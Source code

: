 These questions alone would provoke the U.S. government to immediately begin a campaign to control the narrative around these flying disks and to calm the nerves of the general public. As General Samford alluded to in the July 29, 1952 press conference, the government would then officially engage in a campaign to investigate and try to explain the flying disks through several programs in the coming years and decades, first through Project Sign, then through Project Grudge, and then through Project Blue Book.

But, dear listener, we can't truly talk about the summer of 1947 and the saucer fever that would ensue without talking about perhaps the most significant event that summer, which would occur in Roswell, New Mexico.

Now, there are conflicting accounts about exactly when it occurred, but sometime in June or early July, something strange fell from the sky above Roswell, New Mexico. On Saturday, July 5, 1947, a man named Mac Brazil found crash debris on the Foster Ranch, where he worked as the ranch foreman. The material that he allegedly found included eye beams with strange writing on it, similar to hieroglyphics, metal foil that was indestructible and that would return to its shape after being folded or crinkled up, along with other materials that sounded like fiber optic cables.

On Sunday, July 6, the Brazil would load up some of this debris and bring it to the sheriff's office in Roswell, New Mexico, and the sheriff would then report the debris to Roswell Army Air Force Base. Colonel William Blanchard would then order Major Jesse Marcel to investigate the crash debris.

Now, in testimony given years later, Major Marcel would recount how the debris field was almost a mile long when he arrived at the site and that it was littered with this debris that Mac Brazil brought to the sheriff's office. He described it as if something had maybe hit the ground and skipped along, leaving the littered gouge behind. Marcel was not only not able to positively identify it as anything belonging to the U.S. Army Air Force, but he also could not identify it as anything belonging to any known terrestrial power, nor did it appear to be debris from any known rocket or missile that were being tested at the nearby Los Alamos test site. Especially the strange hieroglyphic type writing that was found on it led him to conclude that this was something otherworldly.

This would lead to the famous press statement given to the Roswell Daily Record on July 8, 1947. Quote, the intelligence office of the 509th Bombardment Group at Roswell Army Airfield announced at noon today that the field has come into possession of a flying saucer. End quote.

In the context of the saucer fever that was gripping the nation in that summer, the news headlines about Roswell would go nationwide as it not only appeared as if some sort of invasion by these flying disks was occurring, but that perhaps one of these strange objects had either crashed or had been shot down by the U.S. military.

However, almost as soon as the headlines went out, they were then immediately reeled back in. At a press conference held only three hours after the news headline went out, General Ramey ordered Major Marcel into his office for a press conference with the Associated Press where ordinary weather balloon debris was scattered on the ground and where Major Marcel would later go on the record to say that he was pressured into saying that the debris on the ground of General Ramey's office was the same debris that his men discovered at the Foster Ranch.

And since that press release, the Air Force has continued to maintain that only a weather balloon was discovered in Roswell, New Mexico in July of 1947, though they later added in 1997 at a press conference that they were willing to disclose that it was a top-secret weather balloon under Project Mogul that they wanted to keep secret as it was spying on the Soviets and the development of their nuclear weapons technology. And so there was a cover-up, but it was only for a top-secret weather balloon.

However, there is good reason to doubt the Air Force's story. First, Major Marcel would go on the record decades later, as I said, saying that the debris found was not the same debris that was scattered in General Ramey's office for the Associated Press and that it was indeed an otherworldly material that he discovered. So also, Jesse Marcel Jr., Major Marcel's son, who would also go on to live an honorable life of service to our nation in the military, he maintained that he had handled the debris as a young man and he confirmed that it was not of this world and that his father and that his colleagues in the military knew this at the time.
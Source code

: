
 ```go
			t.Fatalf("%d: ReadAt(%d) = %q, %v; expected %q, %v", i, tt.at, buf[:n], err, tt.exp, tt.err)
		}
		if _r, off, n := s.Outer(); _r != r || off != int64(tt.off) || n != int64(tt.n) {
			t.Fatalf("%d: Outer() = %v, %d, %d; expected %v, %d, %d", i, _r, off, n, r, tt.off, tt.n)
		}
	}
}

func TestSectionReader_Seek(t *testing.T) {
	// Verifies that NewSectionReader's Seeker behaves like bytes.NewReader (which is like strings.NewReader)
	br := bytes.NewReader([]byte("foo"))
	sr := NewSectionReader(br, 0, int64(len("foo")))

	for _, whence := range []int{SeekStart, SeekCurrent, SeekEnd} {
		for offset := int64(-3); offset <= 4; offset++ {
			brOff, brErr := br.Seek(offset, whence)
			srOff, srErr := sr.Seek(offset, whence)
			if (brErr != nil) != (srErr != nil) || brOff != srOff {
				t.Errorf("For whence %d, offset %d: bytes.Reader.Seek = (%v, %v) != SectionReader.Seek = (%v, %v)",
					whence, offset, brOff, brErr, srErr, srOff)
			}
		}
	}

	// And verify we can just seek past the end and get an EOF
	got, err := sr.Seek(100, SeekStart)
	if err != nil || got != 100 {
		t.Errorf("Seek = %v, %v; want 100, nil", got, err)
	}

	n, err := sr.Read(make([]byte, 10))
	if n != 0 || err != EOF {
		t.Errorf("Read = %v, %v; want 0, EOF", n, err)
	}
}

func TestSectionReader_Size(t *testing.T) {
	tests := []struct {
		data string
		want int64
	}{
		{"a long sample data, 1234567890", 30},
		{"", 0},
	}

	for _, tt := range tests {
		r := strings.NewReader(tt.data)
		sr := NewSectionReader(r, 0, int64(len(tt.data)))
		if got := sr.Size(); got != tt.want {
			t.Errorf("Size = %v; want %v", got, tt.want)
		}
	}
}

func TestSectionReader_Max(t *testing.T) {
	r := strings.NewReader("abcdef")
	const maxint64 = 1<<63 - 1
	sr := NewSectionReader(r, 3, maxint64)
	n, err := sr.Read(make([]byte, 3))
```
- - - - -
**How to complete this task:** Using the listing above, pick out each line that contains the word "brErr", then copy it.

**Answer below:**
			brOff, brErr := br.Seek(offset, whence)
			if (brErr != nil) != (srErr != nil) || brOff != srOff {
					whence, offset, brOff, brErr, srErr, srOff)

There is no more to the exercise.